A 90 anni Antonio Pizzinato, che è stato segretario generale della Cgil dal 1986 al 1988, ha ancora la schiena dritta, un pensiero lucido e un volto ieratico che incute una certa soggezione. Nel suo nuovo libro “Eravamo il sindacato” (Homeless Book), in conversazione con Carlo Stelluti, ripercorre la sua lunga avventura sindacale, durata 77 anni.

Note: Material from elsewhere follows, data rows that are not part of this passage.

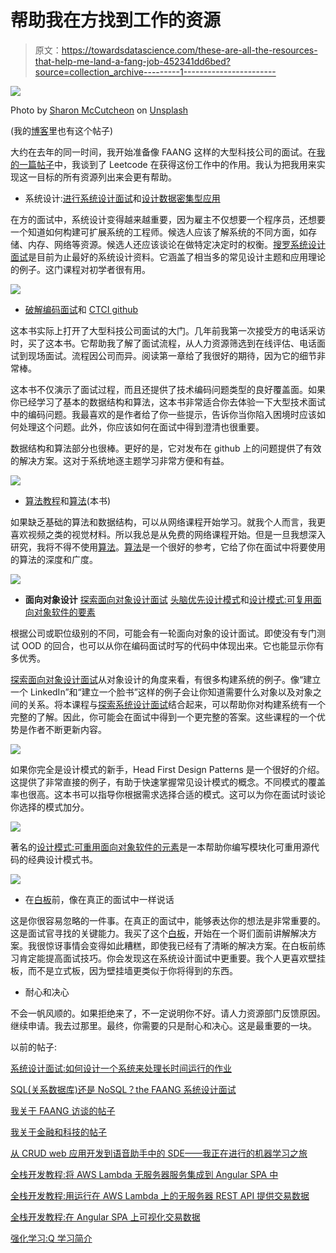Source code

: # 帮助我在方找到工作的资源

> 原文：<https://towardsdatascience.com/these-are-all-the-resources-that-help-me-land-a-fang-job-452341dd6bed?source=collection_archive---------1----------------------->

![](img/e684c801b1a2a282509672f3f8a9ec40.png)

Photo by [Sharon McCutcheon](https://unsplash.com/@sharonmccutcheon?utm_source=medium&utm_medium=referral) on [Unsplash](https://unsplash.com?utm_source=medium&utm_medium=referral)

(我的[博客](https://kylelix7.github.io/Resources-that-help-me-land-a-job-at-FANG/)里也有这个帖子)

大约在去年的同一时间，我开始准备像 FAANG 这样的大型科技公司的面试。在[我的一篇帖子](/how-i-leetcode-for-6-months-and-land-a-job-at-amazon-b76bdfc79abb)中，我谈到了 Leetcode 在获得这份工作中的作用。我认为把我用来实现这一目标的所有资源列出来会更有帮助。

*   系统设计:[进行系统设计面试](https://www.educative.io/courses/grokking-the-system-design-interview?aff=VEzk)和[设计数据密集型应用](https://amzn.to/3w3KfLK)

在方的面试中，系统设计变得越来越重要，因为雇主不仅想要一个程序员，还想要一个知道如何构建可扩展系统的工程师。候选人应该了解系统的不同方面，如存储、内存、网络等资源。候选人还应该谈论在做特定决定时的权衡。[搜罗系统设计面试](https://www.educative.io/courses/grokking-the-system-design-interview?aff=VEzk)是目前为止最好的系统设计资料。它涵盖了相当多的常见设计主题和应用理论的例子。这门课程对初学者很有用。

![](img/591f0ff43d4d36b3169b36f272d1abd8.png)

*   [破解编码面试](https://amzn.to/3huAD8M)和 [CTCI github](https://github.com/careercup/CtCI-6th-Edition)

这本书实际上打开了大型科技公司面试的大门。几年前我第一次接受方的电话采访时，买了这本书。它帮助我了解了面试流程，从人力资源筛选到在线评估、电话面试到现场面试。流程因公司而异。阅读第一章给了我很好的期待，因为它的细节非常棒。

这本书不仅演示了面试过程，而且还提供了技术编码问题类型的良好覆盖面。如果你已经学习了基本的数据结构和算法，这本书非常适合你去体验一下大型技术面试中的编码问题。我最喜欢的是作者给了你一些提示，告诉你当你陷入困境时应该如何处理这个问题。此外，你应该如何在面试中得到澄清也很重要。

数据结构和算法部分也很棒。更好的是，它对发布在 github 上的问题提供了有效的解决方案。这对于系统地逐主题学习非常方便和有益。

![](img/579077870357d2cbd68dcc5ff464153f.png)

*   [算法教程](https://www.coursera.org/learn/algorithms-part1)和[算法](https://amzn.to/3weYKwF)(本书)

如果缺乏基础的算法和数据结构，可以从网络课程开始学习。就我个人而言，我更喜欢视频之类的视觉材料。所以我总是从免费的网络课程开始。但是一旦我想深入研究，我将不得不使用[算法](https://amzn.to/3weYKwF)。[算法](https://amzn.to/3weYKwF)是一个很好的参考，它给了你在面试中将要使用的算法的深度和广度。

![](img/df3c41897497f2880c53bce566f6d8dd.png)

*   **面向对象设计** [探索面向对象设计面试](https://www.educative.io/courses/grokking-the-object-oriented-design-interview?aff=VEzk) [头脑优先设计模式](https://amzn.to/3fphxyr)和[设计模式:可复用面向对象软件的要素](https://amzn.to/3uUPyx1)

根据公司或职位级别的不同，可能会有一轮面向对象的设计面试。即使没有专门测试 OOD 的回合，也可以从你在编码面试时写的代码中体现出来。它也能显示你有多优秀。

[探索面向对象设计面试](https://www.educative.io/courses/grokking-the-object-oriented-design-interview?aff=VEzk)从对象设计的角度来看，有很多构建系统的例子。像“建立一个 LinkedIn”和“建立一个脸书”这样的例子会让你知道需要什么对象以及对象之间的关系。将本课程与[探索系统设计面试](https://www.educative.io/courses/grokking-the-system-design-interview?aff=VEzk)结合起来，可以帮助你对构建系统有一个完整的了解。因此，你可能会在面试中得到一个更完整的答案。这些课程的一个优势是作者不断更新内容。

![](img/a5363b6873ae4cd6531535e92fc16ab4.png)

如果你完全是设计模式的新手，Head First Design Patterns 是一个很好的介绍。这提供了非常直接的例子，有助于快速掌握常见设计模式的概念。不同模式的覆盖率也很高。这本书可以指导你根据需求选择合适的模式。这可以为你在面试时谈论你选择的模式加分。

![](img/0976e9bb9fdb7d89173c04b213912036.png)

著名的[设计模式:可重用面向对象软件的元素](https://amzn.to/3uUPyx1)是一本帮助你编写模块化可重用源代码的经典设计模式书。

![](img/9566794d0e4a5f117dc586c217c9b7d4.png)

*   在[白板](https://amzn.to/3yc7SUp)前，像在真正的面试中一样说话

这是你很容易忽略的一件事。在真正的面试中，能够表达你的想法是非常重要的。这是面试官寻找的关键能力。我买了这个[白板](https://amzn.to/3yc7SUp)，开始在一个哥们面前讲解解决方案。我很惊讶事情会变得如此糟糕，即使我已经有了清晰的解决方案。在白板前练习肯定能提高面试技巧。你会发现这在系统设计面试中更重要。我个人更喜欢壁挂板，而不是立式板，因为壁挂墙更类似于你将得到的东西。

*   耐心和决心

不会一帆风顺的。如果拒绝来了，不一定说明你不好。请人力资源部门反馈原因。继续申请。我去过那里。最终，你需要的只是耐心和决心。这是最重要的一块。

以前的帖子:

[系统设计面试:如何设计一个系统来处理长时间运行的作业](https://blog.usejournal.com/system-design-interview-prep-how-to-handle-long-running-job-asynchronously-with-long-polling-34d8b2a890e1)

[SQL(关系数据库)还是 NoSQL？the FAANG 系统设计面试](/sql-relational-database-or-nosql-ace-the-faang-system-design-interview-2d17439ecb3b?source=your_stories_page---------------------------)

[我关于 FAANG 访谈的帖子](https://medium.com/@fin.techology/my-posts-about-faang-interview-20e529c5f13f?source=your_stories_page---------------------------)

[我关于金融和科技的帖子](https://medium.com/@fin.techology/my-posts-about-finance-and-tech-7b7e6b2e57f4?source=your_stories_page---------------------------)

[从 CRUD web 应用开发到语音助手中的 SDE——我正在进行的机器学习之旅](https://medium.com/@fin.techology/from-crud-app-dev-to-sde-in-voice-assistant-my-ongoing-journey-to-ml-4ea11ec4966e?)

[全栈开发教程:将 AWS Lambda 无服务器服务集成到 Angular SPA 中](/full-stack-development-tutorial-integrate-aws-lambda-serverless-service-into-angular-spa-abb70bcf417f)

[全栈开发教程:用运行在 AWS Lambda 上的无服务器 REST API 提供交易数据](/full-stack-development-tutorial-serverless-rest-api-running-on-aws-lambda-a9a501f54405)

[全栈开发教程:在 Angular SPA 上可视化交易数据](/full-stack-development-tutorial-visualize-trading-data-on-angular-spa-7ec2a5749a38)

[强化学习:Q 学习简介](https://medium.com/@kyle.jinhai.li/reinforcement-learning-introduction-to-q-learning-444c951e292c)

«Quella di Pizzinato – sottolinea Carlo Stelluti, già segretario regionale della Cisl – è una grande storia che ha segnato i valori del sindacato. Lo conosco dagli anni ’60, ci siamo affiancati in moltissime lotte con risultati straordinari anche a livello nazionale. Antonio è un grande rivendicatore di diritti concreti perché aveva provato sulla sua pelle di lavoratore cosa voleva dire non averli».
Primo di sette figli di una famiglia contadina, Pizzinato, ancora ragazzino, si trasferisce dal Friuli nel quartiere milanese di Quarto Oggiaro. A soli 10 anni, nella terra natia, aveva imparato a fare il fabbro e quando arriva a Milano ad accoglierlo, oltre a una nuova casa, ci sono le grandi Officine meccaniche Borletti, dove viene assunto.
A 15 anni si iscrive alla Cgil e il giovane metalmeccanico Pizzinato si distingue fin da subito per la sua capacità di ascoltare e ottenere risultati. Per il movimento operaio la prima metà degli anni ’50 è un periodo difficile, sono «anni duri». Gli imprenditori attaccano il potere sindacale che si era consolidato subito dopo la Resistenza e nei primi anni della Liberazione, rendendo difficile la vita alle commissioni interne delle fabbriche e con i primi licenziamenti di massa vengono emarginati anche gli attivisti sindacali più esposti.
In quegli anni per un operaio iscriversi al Partito comunista italiano (Pci) è quasi un passaggio scontato. E così Pizzinato, come è accaduto ad altri giovani sindacalisti, alla fine degli anni Cinquanta viene spedito dal partito a studiare economia e sociologia a Mosca, dove rimarrà per quattro anni.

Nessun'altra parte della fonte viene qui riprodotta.